Валидов запнулся, глазки его за стеклами очков растерянно забегали. «Осторожнее, осторожнее, Заки, не сорвись!.. Терпи, Заки! Наступит срок твоего торжества, и Манатов будет валяться в твоих ногах, умолять о пощаде, но ты его не простишь. Не вечно же ему греться под крылышком у большевиков! Тогда ты ему все и припомнишь, а пока терпи!..» И, натянуто, с усилием рассмеявшись, он сказал льстиво:
— Прости, Шараф! Обидно мне тогда очень было от тебя, именно от тебя, получить такой упрек. Вот при встрече и взорвался!.. Ну, что было, то прошло. Какой толк ворошить воспоминания? Всякое в жизни бывало… Если советская власть дает башкирам автономию, то мы душою, жизнью, винтовкой, саблей за советскую власть!.. Вот Ленин поставит подпись под договором об автономии — и дело с концом. Исчезнут все былые недоразумения, обиды. А как бы мне повидать Ленина? Можно ли с ним поговорить неофициально?
— Нужно посоветоваться со Сталиным. Порядок такой.
— Ленин приветливо встречает посетителей?
— Смотря кого.
— А меня?..
— Не знаю.
— Но у нас упорно говорят, что ты не раз беседовал с Лениным о башкирской автономии. Так?
— Да.
— Расскажи, не секретничай, — с покорным видом сказал Заки.
«Рассказывать ли? Поймет ли? Захочет ли понять? Тебе-то, эфенди, что! Вижу, что не любовь, не уважение к Ленину привели тебя в Москву. Хитришь! И все же попробую усовестить тебя!..»
Шестого января 1918 года башкирская делегация приехала в Петроград. Стояли сильные холода. А в городе было жарко, ой жарко!.. Только что разогнали Учредительное собрание. Эсеры устроили демонстрацию протеста против самоуправства большевиков, вывели на улицы обманутых, но рабочие дружины их разогнали. Однако ходили слухи, что буржуазные партии и военные проводят совещание, готовят восстание. Словом, обстановка была напряженная. По совету Галимьяна Ибрагимова Шараф Манатов и Мулланур Вахитов решили сходить в Смольный, попытаться встретиться с Лениным и Сталиным, узнать их отношение к башкирской автономии.
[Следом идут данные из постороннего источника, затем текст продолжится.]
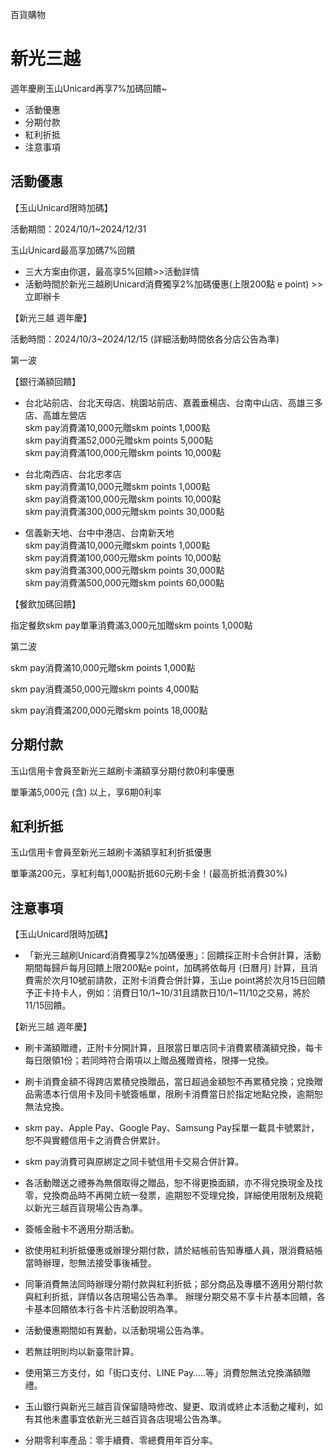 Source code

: 百貨購物

# 新光三越  

週年慶刷玉山Unicard再享7%加碼回饋~

  * 活動優惠
  * 分期付款
  * 紅利折抵
  * 注意事項

## 活動優惠

【玉山Unicard限時加碼】

活動期間：2024/10/1~2024/12/31

玉山Unicard最高享加碼7%回饋

  * 三大方案由你選，最高享5%回饋>>活動詳情
  * 活動時間於新光三越刷Unicard消費獨享2%加碼優惠(上限200點 e point) >>立即辦卡

【新光三越 週年慶】

活動時間：2024/10/3~2024/12/15 (詳細活動時間依各分店公告為準)

第一波

【銀行滿額回饋】

  * 台北站前店、台北天母店、桃園站前店、嘉義垂楊店、台南中山店、高雄三多店、高雄左營店  
skm pay消費滿10,000元贈skm points 1,000點  
skm pay消費滿52,000元贈skm points 5,000點  
skm pay消費滿100,000元贈skm points 10,000點

  * 台北南西店、台北忠孝店  
skm pay消費滿10,000元贈skm points 1,000點  
skm pay消費滿100,000元贈skm points 10,000點  
skm pay消費滿300,000元贈skm points 30,000點

  * 信義新天地、台中中港店、台南新天地   
skm pay消費滿10,000元贈skm points 1,000點  
skm pay消費滿100,000元贈skm points 10,000點  
skm pay消費滿300,000元贈skm points 30,000點  
skm pay消費滿500,000元贈skm points 60,000點

【餐飲加碼回饋】  

指定餐飲skm pay單筆消費滿3,000元加贈skm points 1,000點

第二波

skm pay消費滿10,000元贈skm points 1,000點

skm pay消費滿50,000元贈skm points 4,000點

skm pay消費滿200,000元贈skm points 18,000點

## 分期付款

玉山信用卡會員至新光三越刷卡滿額享分期付款0利率優惠

單筆滿5,000元 (含) 以上，享6期0利率

  

## 紅利折抵

玉山信用卡會員至新光三越刷卡滿額享紅利折抵優惠

單筆滿200元，享紅利每1,000點折抵60元刷卡金！(最高折抵消費30%)

  

## 注意事項

【玉山Unicard限時加碼】  

  * 「新光三越刷Unicard消費獨享2%加碼優惠」：回饋採正附卡合併計算，活動期間每歸戶每月回饋上限200點e point，加碼將依每月 (日曆月) 計算，且消費需於次月10號前請款，正附卡消費合併計算，玉山e point將於次月15日回饋予正卡持卡人，例如：消費日10/1~10/31且請款日10/1~11/10之交易，將於11/15回饋。
  
【新光三越 週年慶】  

  * 刷卡滿額贈禮，正附卡分開計算，且限當日單店同卡消費累積滿額兌換，每卡每日限領1份；若同時符合兩項以上贈品獲贈資格，限擇一兌換。
  * 刷卡消費金額不得跨店累積兌換贈品，當日超過金額恕不再累積兌換；兌換贈品需憑本行信用卡及同卡號簽帳單，限刷卡消費當日於指定地點兌換，逾期恕無法兌換。
  * skm pay、Apple Pay、Google Pay、Samsung Pay採單一載具卡號累計，恕不與實體信用卡之消費合併累計。
  * skm pay消費可與原綁定之同卡號信用卡交易合併計算。
  * 各活動贈送之禮券為無償取得之贈品，恕不得更換面額，亦不得兌換現金及找零，兌換商品時不再開立統一發票，逾期恕不受理兌換，詳細使用限制及規範以新光三越百貨現場公告為準。
  * 簽帳金融卡不適用分期活動。
  * 欲使用紅利折抵優惠或辦理分期付款，請於結帳前告知專櫃人員，限消費結帳當時辦理，恕無法接受事後補登。
  * 同筆消費無法同時辦理分期付款與紅利折抵；部分商品及專櫃不適用分期付款與紅利折抵，詳情以各店現場公告為準。
辦理分期交易不享卡片基本回饋，各卡基本回饋依本行各卡片活動說明為準。

  * 活動優惠期間如有異動，以活動現場公告為準。
  * 若無註明則均以新臺幣計算。
  * 使用第三方支付，如「街口支付、LINE Pay…..等」消費恕無法兌換滿額贈禮。
  * 玉山銀行與新光三越百貨保留隨時修改、變更、取消或終止本活動之權利，如有其他未盡事宜依新光三越百貨各店現場公告為準。
  * 分期零利率產品：零手續費、零總費用年百分率。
Пришли в Смольный. В коридорах толкотня, снуют взад-вперед курьеры с пакетами, солдаты, красногвардейцы, сотрудники молодого Советского правительства. В комитетах трещат пишущие машинки, звенят телефоны. А на втором этаже почему-то затеяли ремонт: плотники меняют половицы, маляры белят стены. Мулланур и Шараф потоптались в темном углу, затем остановили монтера, разматывающего провод:
— Товарищ, где здесь помещается комиссар национальных дел?
Монтер показал на соседний кабинет.
Сталин принял башкирских делегатов немедленно, внимательно расспрашивал о положении в Башкирии и на Южном Урале, интересовался настроением крестьян и рабочих белорецких заводов, южноуральских приисков. Твердо заверил делегатов, что Учредительное собрание надо было разогнать незамедлительно, — такова воля Революции, таково решение Ленина и Центрального Комитета партии.
— Что ж, товарищи, пойдемте к Владимиру Ильичу.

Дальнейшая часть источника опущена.